Safford v. Warden, No. Cv01-3317 (Jun. 27, 2002)

[EDITOR'S NOTE: This case is unpublished as indicated by the issuing court.] MEMORANDUM OF DECISION The petitioner filed a pro se habeas corpus petition on January 24, 2001, said petition being amended on July 16, 2001. The amended petition makes the following claims: 1) that a preliminary hearing and a parole revocation hearing both did not afford the petitioner rights guaranteed under the Connecticut statutes and both the United States and Connecticut constitutions; 2) that the Board of Parole hearing that resulted in the forfeiture of statutory good time credits did not afford the petitioner the fundamental rights of an inmate in accordance with Connecticut statutes, both the United States and Connecticut constitutions, as well as Department of Correction Administrative Directive 9.5; and 3) that the Department of Correction, Records Department, has given the petitioner an illegal sentence. Am. Pet., at 2-3. The petitioner has also filed an Application for an Order of Mandamus in Aid of Pending Action, which seeks the petitioner's immediate release from custody.1

The petitioner is a sentenced prisoner confined to the custody of the Commissioner of Correction pursuant to the following relevant mittimuses:

1. A mittimus issued on September 1, 1988, in docket number CR96-56083 by the Superior Court, Hartford, sentencing the petitioner to sixteen (16) years for violation of General Statutes § 53a-70 (a), and five (5) years for violation of General Statutes § 53a-95 (a), to run concurrent with each other, for a total effective sentence of sixteen (16) years; Pet'r Ex. C;

2. A mittimus issued on March 24, 1994, in docket number CR94-53589 by the Superior Court, Tolland, sentencing the petitioner to one (1) year for violation of General Statutes § 53a-174a, to run consecutive to any prior sentences. Pet'r Ex. F.

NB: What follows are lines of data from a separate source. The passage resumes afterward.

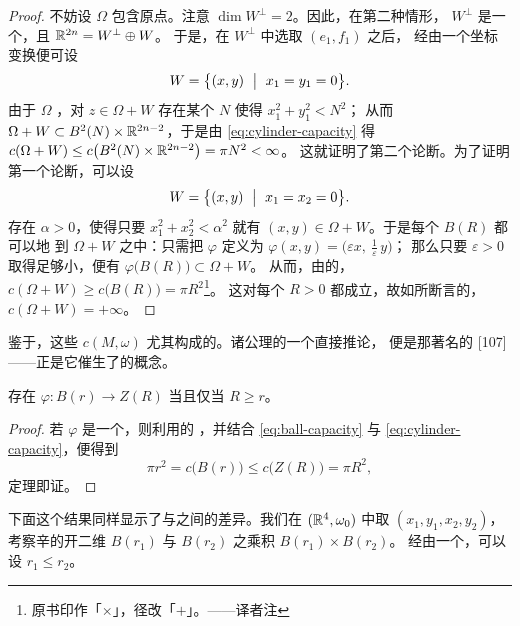 \begin{proof}
不妨设 $\Omega$ 包含原点。注意 $\dim W^{\perp}=2$。因此，在第二种情形，%
$W^{\perp}$ 是一个\trSymplectic\trSubspace，且 $\R^{2n}=W^{\perp}\oplus W$。%
于是，在 $W^{\perp}$ 中选取\trSymplecticBasis{} $(e_1,f_1)$ 之后，%
经由一个\trLinear\trSymplectic{}坐标变换便可设
\[
W=\bigl\{(x,y)\ \bigm|\ x_1=y_1=0\bigr\}.
\]
由于 $\Omega$ \trBounded，对 $z\in\Omega+W$ 存在某个 $N$ 使得 $x_1^{2}+y_1^{2}<N^{2}$；%
从而 $\Omega+W\subset B^{2}(N)\times\R^{2n-2}$，于是由%
\eqref{eq:cylinder-capacity} 得%
$c(\Omega+W)\leq c\bigl(B^{2}(N)\times\R^{2n-2}\bigr)=\pi N^{2}<\infty$。%
这就证明了第二个论断。为了证明第一个论断，可以设
\[
W=\bigl\{(x,y)\ \bigm|\ x_1=x_2=0\bigr\}.
\]
存在 $\alpha>0$，使得只要 $x_1^{2}+x_2^{2}<\alpha^{2}$ 就有%
$(x,y)\in\Omega+W$。于是每个\trBall{} $B(R)$ 都可以\trSymplectic{}地%
\trEmbedding{}到 $\Omega+W$ 之中：只需把\trLinear\trSymplectic\trMapping{}%
$\varphi$ 定义为 $\varphi(x,y)=\bigl(\varepsilon x,\ \frac{1}{\varepsilon}\,y\bigr)$；%
那么只要 $\varepsilon>0$ 取得足够小，便有 $\varphi\bigl(B(R)\bigr)\subset\Omega+W$。%
从而，由\trCapacity{}的\trMonotonicity，$c(\Omega+W)\geq c\bigl(B(R)\bigr)=\pi R^{2}$\footnote{原书印作「$\times$」，径改「$+$」。——译者注}。%
这对每个 $R>0$ 都成立，故如所断言的，$c(\Omega+W)=+\infty$。
\end{proof}

鉴于\trMonotonicity，这些\trSymplecticInvariant{} $c(M,\omega)$%
尤其构成\trSymplecticEmbedding{}的\trObstruction。诸公理的一个直接推论，%
便是\trGromov{}那著名的\trSqueezingTheorem{} [107]——正是它催生了\trCapacity{}的概念。

\begin{theorem}[\trGromov\trSqueezingTheorem]\label{thm:capacity-squeezing}
存在\trSymplecticEmbedding{} $\varphi:B(r)\to Z(R)$ 当且仅当 $R\geq r$。
\end{theorem}

\begin{proof}
若 $\varphi$ 是一个\trSymplecticEmbedding，则利用\trCapacity{}的%
\trMonotonicity，并结合 \eqref{eq:ball-capacity} 与%
\eqref{eq:cylinder-capacity}，便得到
\[
\pi r^{2}=c\bigl(B(r)\bigr)\leq c\bigl(Z(R)\bigr)=\pi R^{2},
\]
定理即证。
\end{proof}

下面这个结果同样显示了\trVolumePreserving{}与\trSymplecticDiffeomorphism{}之间的差异。我们在%
$(\R^{4},\omega_0)$ 中取\trSymplecticCoordinates{} $(x_1,y_1,x_2,y_2)$，%
考察辛的开二维\trBall{} $B(r_1)$ 与 $B(r_2)$ 之乘积 $B(r_1)\times B(r_2)$。%
经由一个\trLinear\trSymplectic\trMapping，可以设 $r_1\leq r_2$。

The respondent warden, in accordance with General Statutes § 53a-38 (b), aggregated these terms. Tr. (Jan. 30, 2002), at 95-6. The resultant term of incarceration thus totaled seventeen (17) years.

The due process requirements concerning preliminary hearings are set forth in Morrissey v. Brewer, 408 U.S. 471, 497-8, 92 S. Ct. 2593,33 L. Ed. 2d 484 (1972). Morrissey "state[s] that once an inmate is released on parole, he acquires a liberty interest in his continued freedom. CT Page 7999Morrissey, however, makes it clear that the benefits that inure as a result of that liberty interest cannot be taken away without the parolee's being informed of the alleged parole violation and being given a hearing at which he can rebut the allegations. The parolee must have an opportunity to be heard and to show, if he can, that he did not violate the conditions, or, if he did, that circumstances in mitigation suggest that the violation does not warrant revocation." (Internal citations and quotation marks omitted.) Vincenzo v. Chairman, Board of Parole,64 Conn. App. 258, 262, 779 A.2d 843 (2001).

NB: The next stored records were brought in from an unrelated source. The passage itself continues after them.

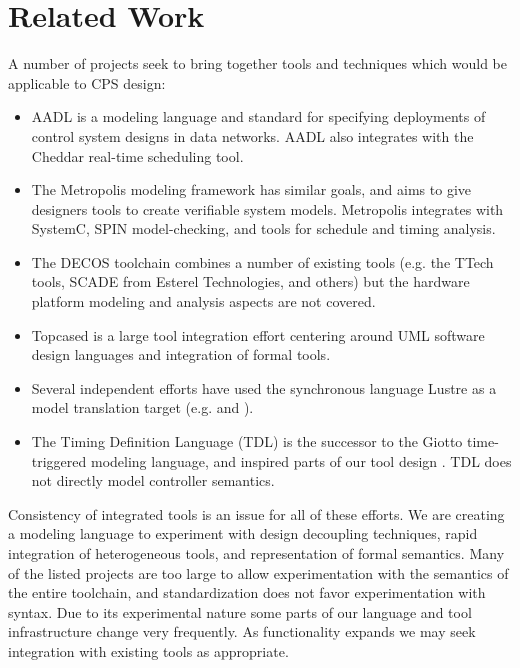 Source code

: \section{Related Work}

A number of projects seek to bring together tools and techniques which would be applicable to
CPS design:

\begin{itemize}

\item AADL is a modeling language and standard for specifying deployments of control system 
designs in data networks\cite{modeling:aadl_control_systems}.  AADL also
integrates with the Cheddar real-time scheduling tool\cite{sched:aadl_sched}.

\item The Metropolis modeling framework\cite{modeling:metropolis} has similar goals, and 
aims to give designers tools to create verifiable system models.  Metropolis integrates 
with SystemC, SPIN model-checking, and tools for schedule and timing analysis. 

\item The DECOS toolchain \cite{modeling:decos} combines a number of existing tools (e.g. the 
TTech tools, SCADE from Esterel Technologies, and others) but the hardware platform modeling 
and analysis aspects are not covered.

\item Topcased\cite{tools:Topcased} is a large tool integration effort
centering around UML software design languages and integration of
formal tools.

\item Several independent efforts have used the synchronous language Lustre as a
model translation target (e.g. \cite{modeling:lustre2} and
\cite{modeling:lustre1}).

\item The Timing Definition Language (TDL) is the successor to the Giotto time-triggered
modeling language, and inspired parts of our tool design \cite{timed:tdl} \cite{timed:tdlflexray}.  
TDL does not directly model controller semantics. 

\end{itemize}

Consistency of integrated tools is an issue for all of these efforts. We are creating a modeling 
language to experiment with design decoupling techniques, rapid integration of heterogeneous tools, 
and representation of formal semantics.  Many of the listed projects are too large to allow 
experimentation with the semantics of the entire toolchain, and standardization does not favor 
experimentation with syntax.  Due to its experimental nature some parts of our language and tool 
infrastructure change very frequently.  As functionality expands we may seek integration with 
existing tools as appropriate.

Morrissey held that "due process would seem to require that some minimal inquiry be conducted at or reasonably near the place of the alleged parole violation or arrest and as promptly as convenient after arrest while information is fresh and sources are available. Such an inquiry should be seen as in the nature of a `preliminary hearing' to determine whether there is probable cause or reasonable ground to believe that the arrested parolee has committed acts that would constitute a violation of parole conditions. . . . [D]ue process requires that after the arrest, the determination that reasonable ground exists for revocation of parole should be made by someone not directly involved in the case[,] . . . someone such as a parole officer other than the one who has made the report of parole violations or has recommended revocation. . . .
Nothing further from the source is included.